The Governor of the South African Reserve Bank, Gill Marcus, said that a substantial portion of the non- and under-performing assets and high-risk loans will be bought from ABIL, separating them from the good book, which has a book value of $2.4 billion after impairments.

A $938-million recapitalization is also on the cards.

ABIL’s curatorship does not interfere with the bank’s day-to-day running. Customers’ deposits are guaranteed and loans remain legally binding.

The bank says its vision is to improve its customers’ quality of life through affordable, convenient and responsible credit. It also says customers will always receive the necessary information to understand what they are committing to.

“The unfortunate thing [about ABIL] is that it threw people into a perpetual debt trap… it was an accident waiting to happen,” says Magomola.

In 2013, branches in KwaZulu-Natal were fined $1.8 million for breaching the National Credit Act. ABIL wrote-off loans, removed blacklistings and rescinded court judgements against borrowers.

Although insecure lending leads to an increase in retail sales, it also leads to an increase in household debt. It’s a bad way to finance the economy. Increased limitations on lending will result in a decline in retail sales and manufacturing. South Africa’s inflation was sitting at 6.3% in August.

Magomola believes the bank needs to revert to being a deposit-taking institution that encourages saving and use those savings to make loans where they are merited.

One long standing and loyal customer is Malesela Maraba, a resident of Seshego, a town in the province of Limpopo. Maraba was a member of the Azanian People’s Organisation (Azapo), one of the radical political parties during apartheid. He and his wife were asleep in their four-bedroom house when it was petrol bombed by the police in the early hours of 27 March, 1986.

“It was around 4AM and I was with my wife. When we came out, the police wanted to throw me into the burning house. The idea was to get me killed,” says Maraba.

It is a heavy price to pay for protesting for freedom. However, he survived to see another day.

The fire gutted the house. Maraba took the case to court but without success. He was never paid a cent for the damages. A few years later, he decided to rebuild the house at the very same location.

Maraba says he approached other banks which wouldn’t give him a

good deal.

“Then I heard about African Bank. A friend of mine told me about his friend, Jack Monyepao, who worked there. He told me I must discuss with Jack and he won’t give me a problem,” says Maraba.

At African Bank, Maraba delivered the building plans. The bank also requested that he get quotes for all the materials needed for the house. Everything added up to about $4,200 and the loan was approved in just three weeks. The house got rebuilt with 11 rooms. Much bigger than the home that was petrol bombed.
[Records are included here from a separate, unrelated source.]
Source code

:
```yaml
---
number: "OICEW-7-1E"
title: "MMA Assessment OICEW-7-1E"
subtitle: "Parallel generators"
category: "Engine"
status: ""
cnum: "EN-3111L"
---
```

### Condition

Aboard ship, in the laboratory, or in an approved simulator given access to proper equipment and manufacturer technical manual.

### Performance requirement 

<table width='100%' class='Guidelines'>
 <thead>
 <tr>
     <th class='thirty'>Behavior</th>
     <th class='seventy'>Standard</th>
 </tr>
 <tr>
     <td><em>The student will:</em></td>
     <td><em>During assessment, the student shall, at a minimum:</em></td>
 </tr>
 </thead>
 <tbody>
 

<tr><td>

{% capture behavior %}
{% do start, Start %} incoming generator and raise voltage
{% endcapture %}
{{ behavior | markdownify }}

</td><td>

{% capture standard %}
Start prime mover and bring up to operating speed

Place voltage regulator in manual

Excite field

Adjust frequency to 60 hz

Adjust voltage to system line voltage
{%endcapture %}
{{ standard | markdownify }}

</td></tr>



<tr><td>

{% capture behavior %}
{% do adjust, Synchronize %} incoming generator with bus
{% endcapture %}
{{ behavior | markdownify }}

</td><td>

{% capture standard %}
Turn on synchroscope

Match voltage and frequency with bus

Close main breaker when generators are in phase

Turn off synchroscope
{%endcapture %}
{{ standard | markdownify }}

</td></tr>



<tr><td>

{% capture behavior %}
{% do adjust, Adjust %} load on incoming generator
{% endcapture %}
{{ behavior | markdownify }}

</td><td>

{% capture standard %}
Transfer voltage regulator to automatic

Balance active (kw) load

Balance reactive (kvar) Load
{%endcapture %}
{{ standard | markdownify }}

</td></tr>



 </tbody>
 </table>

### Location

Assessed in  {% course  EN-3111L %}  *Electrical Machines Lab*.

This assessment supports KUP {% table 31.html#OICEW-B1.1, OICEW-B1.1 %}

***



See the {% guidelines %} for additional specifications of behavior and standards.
Maraba says the bank gave customers cash in the past and people paid back their loans. He says he took seven years to pay back the loan and he took other loans after that.
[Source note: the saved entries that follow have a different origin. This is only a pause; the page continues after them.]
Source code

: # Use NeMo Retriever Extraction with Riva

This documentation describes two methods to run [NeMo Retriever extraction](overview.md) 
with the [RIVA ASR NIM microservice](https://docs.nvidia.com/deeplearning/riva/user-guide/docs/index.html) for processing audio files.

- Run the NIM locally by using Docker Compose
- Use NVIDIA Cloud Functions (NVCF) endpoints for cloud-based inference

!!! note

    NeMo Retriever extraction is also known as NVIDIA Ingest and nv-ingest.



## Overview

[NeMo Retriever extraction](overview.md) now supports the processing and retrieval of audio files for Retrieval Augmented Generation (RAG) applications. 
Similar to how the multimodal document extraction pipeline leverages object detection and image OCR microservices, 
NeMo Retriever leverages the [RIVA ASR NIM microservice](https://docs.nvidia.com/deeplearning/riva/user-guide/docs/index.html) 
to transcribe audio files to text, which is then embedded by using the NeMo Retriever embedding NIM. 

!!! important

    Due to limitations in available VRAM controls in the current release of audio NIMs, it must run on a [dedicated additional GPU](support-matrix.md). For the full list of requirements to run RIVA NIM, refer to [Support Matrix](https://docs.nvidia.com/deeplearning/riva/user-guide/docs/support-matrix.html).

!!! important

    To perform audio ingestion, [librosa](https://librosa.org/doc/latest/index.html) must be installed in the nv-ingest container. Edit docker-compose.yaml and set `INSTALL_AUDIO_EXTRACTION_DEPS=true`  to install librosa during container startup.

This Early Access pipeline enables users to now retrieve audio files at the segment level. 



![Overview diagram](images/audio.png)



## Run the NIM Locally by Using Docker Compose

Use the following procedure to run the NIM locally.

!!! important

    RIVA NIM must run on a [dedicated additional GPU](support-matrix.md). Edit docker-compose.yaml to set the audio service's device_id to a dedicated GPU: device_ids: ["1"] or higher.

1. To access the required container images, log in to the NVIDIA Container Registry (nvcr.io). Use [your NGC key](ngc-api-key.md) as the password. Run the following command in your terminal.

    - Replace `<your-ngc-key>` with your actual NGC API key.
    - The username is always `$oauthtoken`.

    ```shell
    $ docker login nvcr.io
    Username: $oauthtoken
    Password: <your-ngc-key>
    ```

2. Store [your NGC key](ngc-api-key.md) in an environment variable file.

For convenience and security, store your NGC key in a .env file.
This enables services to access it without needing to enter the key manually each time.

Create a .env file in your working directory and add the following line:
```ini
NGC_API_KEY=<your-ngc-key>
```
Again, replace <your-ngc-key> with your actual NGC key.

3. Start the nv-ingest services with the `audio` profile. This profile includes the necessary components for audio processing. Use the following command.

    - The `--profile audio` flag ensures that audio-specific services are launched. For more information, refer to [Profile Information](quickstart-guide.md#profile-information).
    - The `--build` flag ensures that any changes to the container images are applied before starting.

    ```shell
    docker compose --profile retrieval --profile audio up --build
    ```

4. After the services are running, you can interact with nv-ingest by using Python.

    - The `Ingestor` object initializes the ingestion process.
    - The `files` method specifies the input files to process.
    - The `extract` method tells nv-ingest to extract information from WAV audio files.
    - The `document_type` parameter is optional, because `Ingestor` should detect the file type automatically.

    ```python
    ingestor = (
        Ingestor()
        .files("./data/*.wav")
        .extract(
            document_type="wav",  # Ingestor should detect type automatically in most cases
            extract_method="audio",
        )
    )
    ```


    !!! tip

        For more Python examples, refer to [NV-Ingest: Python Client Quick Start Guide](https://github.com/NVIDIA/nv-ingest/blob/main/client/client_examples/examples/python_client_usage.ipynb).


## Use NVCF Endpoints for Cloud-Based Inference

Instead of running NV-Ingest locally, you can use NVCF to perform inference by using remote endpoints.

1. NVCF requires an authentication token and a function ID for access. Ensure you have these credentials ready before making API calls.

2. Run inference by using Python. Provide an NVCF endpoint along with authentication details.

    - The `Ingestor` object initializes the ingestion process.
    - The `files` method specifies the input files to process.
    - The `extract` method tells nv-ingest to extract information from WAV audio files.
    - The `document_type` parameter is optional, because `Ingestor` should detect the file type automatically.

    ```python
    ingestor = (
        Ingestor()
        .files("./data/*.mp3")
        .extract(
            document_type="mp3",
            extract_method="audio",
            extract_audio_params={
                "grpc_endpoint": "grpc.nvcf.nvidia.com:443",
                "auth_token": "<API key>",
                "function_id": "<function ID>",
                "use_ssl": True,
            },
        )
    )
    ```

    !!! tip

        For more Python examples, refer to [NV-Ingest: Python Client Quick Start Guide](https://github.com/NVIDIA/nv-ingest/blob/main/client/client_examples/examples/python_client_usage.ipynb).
“That’s the African Bank I knew. We paid back the money on a monthly basis. Now I don’t know how this problem came about,” says the 58-year-old Maraba.

“Banking is about assessing risks and managing those risks,” says Magomola.

Some of the outcry from the public comes from customers becoming over-indebted, with multiple loans in play at ABIL. Greater limitations should have been placed on the level of debt these clients were allowed, but one has to question the reasoning behind racking up numerous loans before paying any off. Are South Africans living beyond their means?

Magomola calls for an investigation into why the regulators allowed the bank to provide unsecured loans.

But what should happen to ABIL? Does it deserve to be saved yet again?

“There is a need in South Africa today for a banking institution held predominantly, and owned predominantly, by black South Africans. I’m not saying that African Bank is necessarily that entity, but there is a huge gap and you cannot have a free nation that governs an economy as sophisticated and as large as South Africa that does not have a bank owned by its own people, the indigenous people,” says Magomola.

It remains to be seen if the people will continue to rally behind this bank.